Thursday 11 June 2020

An Improving Book (1)

fbb has always been unwilling to write blogs about bus or train accidents because those involved, or their friends and family, may well continue to feel the anguish for a long time afterwards. This is particularly hard to take if there has been loss of life.

There is, however, a legitimate reason for reading about accidents from a healthy distance in the past. In many, many cases such "problems" were the spur to improve safety, to invent new technology and to try to prevent something unpleasant ever happening again.

The simple fact is that railways have always been safer than any other means of land transport. Even in the very early days when travel behind the iron horse was occasionally pretty grim, you were much more likely to be killed, injured or robbed on a stagecoach journey than on one made by the risky horrors of steam haulage.

Nowadays you are much much safer in a train than you are in your own home!

The trouble is that the occasional railway accident tends to be spectacular, very newsworthy and so obviously horrific.

Remember Hixon?

Remember Hatfield?
Any loss of life should be totally unnecessary, but compared, say, with road deaths, neither of these accidents was significantly more costly that fatalities on the public highway in one day.

So reading such books need not be ghoulish and it should be both educational and encouraging. Through tragedy things do change and we all benefit from the upgrade of safety measures and the redesign of equipment than can follow such horrors.

There are plenty of such books to read.

Here is just a selection ...
... and, yes, there is a book all about Hixon, alone.
fbb has three such  general books in his collection; from Ian Allan, published 1966 ...
... and by Terry Deary, the Horrible Histories man.
This covers, not just accidents but crime as well. Its rather lurid prose is accompanied by cartoon-type illustrations and, of course, it was written for kids and thus lacks some of the technical detail that helps us oldies understand.

But the daddy of them all has to be L T C (Tom) Rolt's overview of British Railway Accident history, namely "Red For Danger".
It was this volume which, some readers may remember, saved fbb's teaching career when he was faced with a particularly obstreperous class of 15 year old "early leavers" at the start of his secondary education employment.

Reading about and describing (on the blackboard, with chalk - remember that technology) something of the Quintinshill disaster produced the first ever quiet and attentive double period (1 hour and 40 minutes) with 4L way back in Spring 1971.

Without Tom's help, fbb was almost ready to leave teaching, distraught at his inability to control or enthuse this class of disillusioned teens.

Quintinshill returned to the public gaze a few years ago with a programme first broadcast on BBC TV Scotland and later repeated nationally on BBC2. The narrative was based closely on a book on the subject ...
... which challenged some of the historic coverage of this, the worst railway accident in UK history; and all the fault, so we have been told, of two hapless signalmen who did not follow the rules. If you know something of this horror, then the book is a must-read.

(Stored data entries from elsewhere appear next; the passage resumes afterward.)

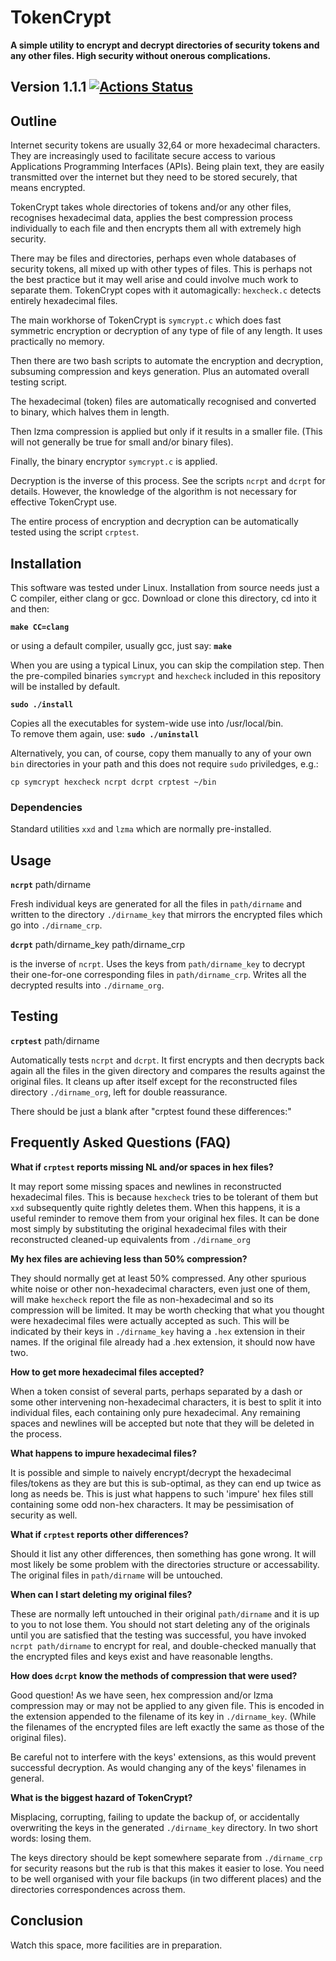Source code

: # TokenCrypt

**A simple utility to encrypt and decrypt directories of security tokens and any other files.
High security without onerous complications.**

## Version 1.1.1  [![Actions Status](https://github.com/liborty/TokenCrypt/workflows/CI/badge.svg)](https://github.com/liborty/TokenCrypt/actions)

## Outline

Internet security tokens are usually 32,64 or more hexadecimal characters. 
They are increasingly used to facilitate secure access to various 
Applications Programming Interfaces (APIs). Being plain text,
they are easily transmitted over the internet but they need to be stored securely,
that means encrypted. 

TokenCrypt takes whole directories of tokens
and/or any other files, recognises hexadecimal data, applies the best compression 
process individually to each file and then encrypts them all with extremely high security.

There may be files and directories, perhaps even whole databases of security tokens,
all mixed up with other types of files. This is perhaps not the best practice but 
it may well arise and could involve much work to separate them. TokenCrypt copes with it
automagically: `hexcheck.c` detects entirely hexadecimal files.

The main workhorse of TokenCrypt is `symcrypt.c` which does fast symmetric
encryption or decryption of any type of file of any length. It uses practically no memory.

Then there are two bash scripts to automate the encryption and decryption,
subsuming compression and keys generation. Plus an automated overall testing script.

The hexadecimal (token) files are automatically recognised and converted to binary, 
which halves them in length.

Then lzma compression is applied but only if it results in a smaller file.
(This will not generally be true for small and/or binary files).

Finally, the binary encryptor `symcrypt.c` is applied.

Decryption is the inverse of this process. See the scripts `ncrpt` and `dcrpt` for details.
However, the knowledge of the algorithm is not necessary for effective TokenCrypt use.

The entire process of encryption and decryption can be automatically
tested using the script `crptest`.

## Installation

This software was tested under Linux. Installation from source needs just a C compiler,
either clang or gcc. Download or clone this directory, cd into it and then:  

**`make CC=clang`**

or using a default compiler, usually gcc, just say: **`make`**

When you are using a typical Linux, you can skip the compilation step. 
Then the pre-compiled binaries `symcrypt` and `hexcheck` included in this repository
will be installed by default.

**`sudo ./install`**
 
Copies all the executables for system-wide use into /usr/local/bin.  
To remove them again, use: **`sudo ./uninstall`**

Alternatively, you can, of course, copy them manually to any of your own `bin` 
directories in your path and this does not require `sudo` priviledges, e.g.:

`cp symcrypt hexcheck ncrpt dcrpt crptest ~/bin`

### Dependencies

Standard utilities `xxd` and `lzma` which are normally pre-installed.

## Usage

**`ncrpt`** path/dirname

Fresh individual keys are generated for all the files in `path/dirname` and
written to the directory `./dirname_key` that mirrors the encrypted files
which go into `./dirname_crp`.

**`dcrpt`** path/dirname_key path/dirname_crp

is the inverse of `ncrpt`. Uses the keys from  `path/dirname_key` to decrypt 
their one-for-one corresponding files in `path/dirname_crp`.
Writes all the decrypted results into `./dirname_org`.

## Testing

**`crptest`** path/dirname 

Automatically tests `ncrpt` and `dcrpt`. It first encrypts and then decrypts back again all the files in the given directory
and compares the results against the original files. It cleans up after itself except for
the reconstructed files directory `./dirname_org`, left for double reassurance.

There should be just a blank after "crptest found these differences:"

## Frequently Asked Questions (FAQ)

**What if `crptest` reports missing NL and/or spaces in hex files?**

It may report some missing spaces and newlines in reconstructed hexadecimal files.
This is because `hexcheck` tries to be tolerant of them but `xxd` subsequently
quite rightly deletes them. When this happens, it is a useful reminder to remove them
from your original hex files. It can be done most simply by substituting the 
original hexadecimal files with their reconstructed cleaned-up equivalents from `./dirname_org`

**My hex files are achieving less than 50% compression?**

They should normally get at least 50% compressed.
Any other spurious white noise or other non-hexadecimal characters, even just one of them,
will make `hexcheck` report the file as non-hexadecimal and so its compression will
be limited. It may be worth checking that what you thought were hexadecimal files
were actually accepted as such. This will be indicated by their keys in `./dirname_key`
having a `.hex` extension in their names. If the original file already had a .hex extension,
it should now have two.

**How to get more hexadecimal files accepted?**

When a token consist of several parts, perhaps separated by a dash or some
other intervening non-hexadecimal characters, it is best to split it into individual
files, each containing only pure hexadecimal. Any remaining spaces and newlines 
will be accepted but note that they will be deleted in the process.

**What happens to impure hexadecimal files?**

It is possible and simple to naively encrypt/decrypt the hexadecimal files/tokens
as they are but this is sub-optimal, as they can end up twice as long as needs be. 
This is just what happens to such 'impure' hex files still containing some odd non-hex characters.
It may be pessimisation of security as well.

**What if `crptest` reports other differences?**

Should it list any other differences, then something has gone wrong. It will most
likely be some problem with the directories structure or accessability.
The original files in `path/dirname` will be untouched.

**When can I start deleting my original files?**

These are normally left untouched in their original `path/dirname` and it is up to you
to not lose them. You should not start deleting any of the originals until you 
are satisfied that the testing was successful, you have invoked `ncrpt path/dirname` 
to encrypt for real, and double-checked manually that the encrypted files and keys exist
and have reasonable lengths.

**How does `dcrpt` know the methods of compression that were used?**

Good question! As we have seen, hex compression and/or lzma compression may or may not
be applied to any given file. This is encoded in the extension appended to the filename
of its key in `./dirname_key`. (While the filenames of the encrypted files are left 
exactly the same as those of the original files).

Be careful not to interfere with the keys' extensions, as this would prevent successful decryption.
As would changing any of the keys' filenames in general.

**What is the biggest hazard of TokenCrypt?**

Misplacing, corrupting, failing to update the backup of, or accidentally overwriting the keys in the generated
`./dirname_key` directory. In two short words: losing them. 

The keys directory should be kept somewhere separate from 
`./dirname_crp` for security reasons but the rub is that this makes it easier to lose.
You need to be well organised with your file backups (in two different places)
and the directories correspondences across them.

## Conclusion

Watch this space, more facilities are in preparation.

As an aside, Adrian Searle is/was an Isle of Wight resident and his boy, Matthew, was at school with fbb's No 1 son. Searle (dad) has developed quite a reputation for historical re-appraisals. He and his co-author write well and the language makes it an easy read, although the content is perhaps less so.

All of this is by the way of an introduction to the flopping through the fbb letter box of a parcel of books sent by an old pal, Vic, from the Island.

The bounteous bundle included this volume ...
... a book which fbb did not know.

It cost Vic just £4.99 and cost fbb nothing - which made it particularly attractive to the old man.

What fascinated fbb with this volume was that it offered a very different approach to the subject - so it demands a review in this blog.

Which will happen tomorrow!

Not Too Scary - A P.S.
Correspondent Andrew sent a picture of the Cardiff Bus approach to dealing with things virustical. He suggests, and fbb concurs, that an approach which focuses more on common sense that crime scene technology is more likely to engender public support rather than public fear or even puiblic ridicule.

Common Sense
You don't need a mask
Remember you are far more likely to catch something by touch ...
... so wash the handies!
And it is not absolutely necessary to sing the National Anthem whilst doing so! 
Maybe best not in Cardiff in case you are a bit less that 2 metres away from a Welsh Nationalist!

Station Hill - A P.S.
Unless you are a megalomaniac dictator of a highly controlled nation, you are unlikely to be able to rebuild a complete town or city. Haussmann did it for Napoleon in Paris creating the boulevards that characterise that city today.
But the stubby-fingered builder of a small outdoor model railway is free to re-jig things according to his slightest whim. Thus it is that yesterday's arrangement of property along the retaining wall at Peterville Quarry station is now in a Mark 2 manifestation.
Blog readers who are bored with lockdown may wish to amuse themselves by making a list of the differences so far - but there will, no doubt, be further amendments before the old man proceeds to the nest mini-ferroequinological project.